ABOUT THIS TASK: Go through the entries below line by line and count those containing "from"; the answer is that count alone.

DATASET:
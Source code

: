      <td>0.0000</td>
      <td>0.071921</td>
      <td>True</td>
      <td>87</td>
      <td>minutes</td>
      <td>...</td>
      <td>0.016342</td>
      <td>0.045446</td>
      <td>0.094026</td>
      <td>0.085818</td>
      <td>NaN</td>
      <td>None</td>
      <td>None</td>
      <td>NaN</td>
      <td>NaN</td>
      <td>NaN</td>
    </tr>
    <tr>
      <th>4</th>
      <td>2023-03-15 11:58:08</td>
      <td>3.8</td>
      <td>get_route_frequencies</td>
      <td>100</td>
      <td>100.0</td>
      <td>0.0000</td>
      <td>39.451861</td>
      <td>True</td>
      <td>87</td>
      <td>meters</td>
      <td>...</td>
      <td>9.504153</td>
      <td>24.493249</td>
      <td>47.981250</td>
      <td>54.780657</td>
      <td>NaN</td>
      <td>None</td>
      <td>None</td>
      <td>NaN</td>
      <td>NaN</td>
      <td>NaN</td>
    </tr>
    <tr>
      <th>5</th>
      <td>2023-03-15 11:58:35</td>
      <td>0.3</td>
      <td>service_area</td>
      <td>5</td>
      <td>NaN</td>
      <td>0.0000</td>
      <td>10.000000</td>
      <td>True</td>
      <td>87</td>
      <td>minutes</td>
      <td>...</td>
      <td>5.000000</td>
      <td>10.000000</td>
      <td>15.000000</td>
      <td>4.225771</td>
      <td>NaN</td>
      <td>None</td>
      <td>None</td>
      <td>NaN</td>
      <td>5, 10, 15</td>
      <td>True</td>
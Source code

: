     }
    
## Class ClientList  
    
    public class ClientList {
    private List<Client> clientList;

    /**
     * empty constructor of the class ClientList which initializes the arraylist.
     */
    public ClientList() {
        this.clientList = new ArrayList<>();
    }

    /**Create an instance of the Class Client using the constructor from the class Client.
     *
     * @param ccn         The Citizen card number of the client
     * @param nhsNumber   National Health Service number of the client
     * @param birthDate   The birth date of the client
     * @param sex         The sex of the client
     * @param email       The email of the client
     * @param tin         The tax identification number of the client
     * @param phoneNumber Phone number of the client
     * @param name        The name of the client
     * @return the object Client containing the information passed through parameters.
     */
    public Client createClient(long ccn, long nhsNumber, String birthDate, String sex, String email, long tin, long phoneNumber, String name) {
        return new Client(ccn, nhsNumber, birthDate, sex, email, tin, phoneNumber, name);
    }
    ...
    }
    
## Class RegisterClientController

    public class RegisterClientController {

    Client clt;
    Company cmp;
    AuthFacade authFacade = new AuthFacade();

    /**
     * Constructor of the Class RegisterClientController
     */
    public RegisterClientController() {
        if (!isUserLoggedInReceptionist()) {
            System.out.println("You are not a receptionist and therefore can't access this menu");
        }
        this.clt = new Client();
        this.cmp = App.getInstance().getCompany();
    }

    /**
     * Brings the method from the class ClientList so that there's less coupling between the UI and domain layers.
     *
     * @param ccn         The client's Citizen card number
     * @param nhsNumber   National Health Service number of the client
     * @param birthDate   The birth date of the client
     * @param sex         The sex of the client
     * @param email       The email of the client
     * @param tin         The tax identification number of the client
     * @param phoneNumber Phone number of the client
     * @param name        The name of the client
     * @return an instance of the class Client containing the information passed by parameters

YOUR RESPONSE: 2